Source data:
+-------+

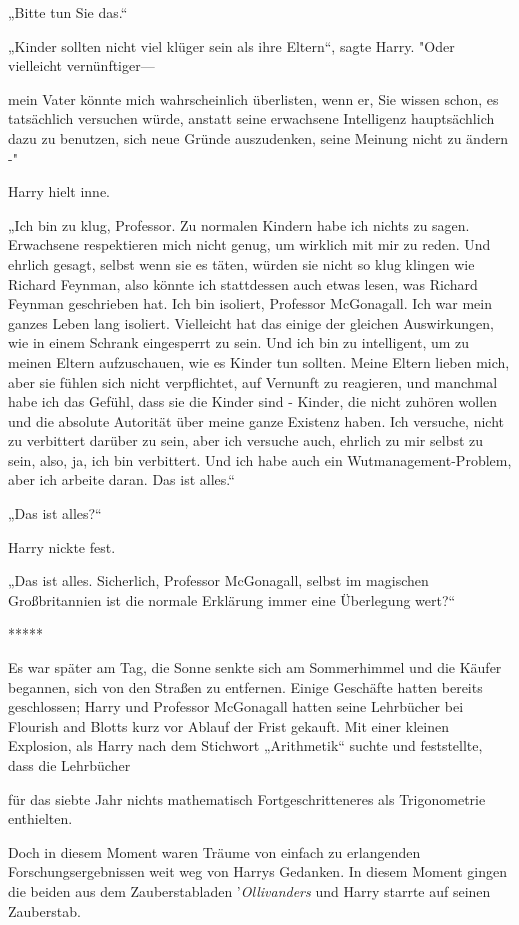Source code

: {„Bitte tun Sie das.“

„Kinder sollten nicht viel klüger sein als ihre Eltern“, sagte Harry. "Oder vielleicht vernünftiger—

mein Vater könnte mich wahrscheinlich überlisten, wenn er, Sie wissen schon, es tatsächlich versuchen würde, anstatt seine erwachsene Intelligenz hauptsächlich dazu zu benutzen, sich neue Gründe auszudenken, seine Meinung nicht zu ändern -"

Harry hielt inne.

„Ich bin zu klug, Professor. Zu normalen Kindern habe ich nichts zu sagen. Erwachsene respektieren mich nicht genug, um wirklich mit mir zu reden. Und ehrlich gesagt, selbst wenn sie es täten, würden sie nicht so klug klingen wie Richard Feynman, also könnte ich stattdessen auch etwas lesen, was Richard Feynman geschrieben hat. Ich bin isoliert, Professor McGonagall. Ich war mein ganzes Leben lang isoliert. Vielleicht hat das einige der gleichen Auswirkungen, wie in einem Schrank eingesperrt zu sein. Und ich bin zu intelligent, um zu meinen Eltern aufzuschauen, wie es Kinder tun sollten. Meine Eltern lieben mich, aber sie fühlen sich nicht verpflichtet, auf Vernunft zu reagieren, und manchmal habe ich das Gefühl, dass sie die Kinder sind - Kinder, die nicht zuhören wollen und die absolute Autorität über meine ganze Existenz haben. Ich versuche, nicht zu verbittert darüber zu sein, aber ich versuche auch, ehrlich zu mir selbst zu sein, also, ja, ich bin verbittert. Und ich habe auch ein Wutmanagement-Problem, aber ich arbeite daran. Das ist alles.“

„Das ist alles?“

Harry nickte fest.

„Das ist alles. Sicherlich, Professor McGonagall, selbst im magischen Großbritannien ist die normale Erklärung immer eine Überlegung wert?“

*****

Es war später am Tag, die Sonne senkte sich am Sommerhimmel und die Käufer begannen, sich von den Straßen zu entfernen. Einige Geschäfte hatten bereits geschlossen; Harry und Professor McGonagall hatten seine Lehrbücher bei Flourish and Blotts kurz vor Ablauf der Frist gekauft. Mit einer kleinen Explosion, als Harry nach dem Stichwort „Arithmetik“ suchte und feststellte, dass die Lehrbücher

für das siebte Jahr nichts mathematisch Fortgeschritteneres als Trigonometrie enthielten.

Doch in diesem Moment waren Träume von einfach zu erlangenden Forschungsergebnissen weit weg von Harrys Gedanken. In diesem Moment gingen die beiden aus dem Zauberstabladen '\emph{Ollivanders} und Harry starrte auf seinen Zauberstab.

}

+-------+

Try it: Each entry above is to be given again exactly, and any image in it is to be dropped.

Answer space:
Source code

: {„Bitte tun Sie das.“

„Kinder sollten nicht viel klüger sein als ihre Eltern“, sagte Harry. "Oder vielleicht vernünftiger—

mein Vater könnte mich wahrscheinlich überlisten, wenn er, Sie wissen schon, es tatsächlich versuchen würde, anstatt seine erwachsene Intelligenz hauptsächlich dazu zu benutzen, sich neue Gründe auszudenken, seine Meinung nicht zu ändern -"

Harry hielt inne.

„Ich bin zu klug, Professor. Zu normalen Kindern habe ich nichts zu sagen. Erwachsene respektieren mich nicht genug, um wirklich mit mir zu reden. Und ehrlich gesagt, selbst wenn sie es täten, würden sie nicht so klug klingen wie Richard Feynman, also könnte ich stattdessen auch etwas lesen, was Richard Feynman geschrieben hat. Ich bin isoliert, Professor McGonagall. Ich war mein ganzes Leben lang isoliert. Vielleicht hat das einige der gleichen Auswirkungen, wie in einem Schrank eingesperrt zu sein. Und ich bin zu intelligent, um zu meinen Eltern aufzuschauen, wie es Kinder tun sollten. Meine Eltern lieben mich, aber sie fühlen sich nicht verpflichtet, auf Vernunft zu reagieren, und manchmal habe ich das Gefühl, dass sie die Kinder sind - Kinder, die nicht zuhören wollen und die absolute Autorität über meine ganze Existenz haben. Ich versuche, nicht zu verbittert darüber zu sein, aber ich versuche auch, ehrlich zu mir selbst zu sein, also, ja, ich bin verbittert. Und ich habe auch ein Wutmanagement-Problem, aber ich arbeite daran. Das ist alles.“

„Das ist alles?“

Harry nickte fest.

„Das ist alles. Sicherlich, Professor McGonagall, selbst im magischen Großbritannien ist die normale Erklärung immer eine Überlegung wert?“

*****

Es war später am Tag, die Sonne senkte sich am Sommerhimmel und die Käufer begannen, sich von den Straßen zu entfernen. Einige Geschäfte hatten bereits geschlossen; Harry und Professor McGonagall hatten seine Lehrbücher bei Flourish and Blotts kurz vor Ablauf der Frist gekauft. Mit einer kleinen Explosion, als Harry nach dem Stichwort „Arithmetik“ suchte und feststellte, dass die Lehrbücher

für das siebte Jahr nichts mathematisch Fortgeschritteneres als Trigonometrie enthielten.

Doch in diesem Moment waren Träume von einfach zu erlangenden Forschungsergebnissen weit weg von Harrys Gedanken. In diesem Moment gingen die beiden aus dem Zauberstabladen '\emph{Ollivanders} und Harry starrte auf seinen Zauberstab.

}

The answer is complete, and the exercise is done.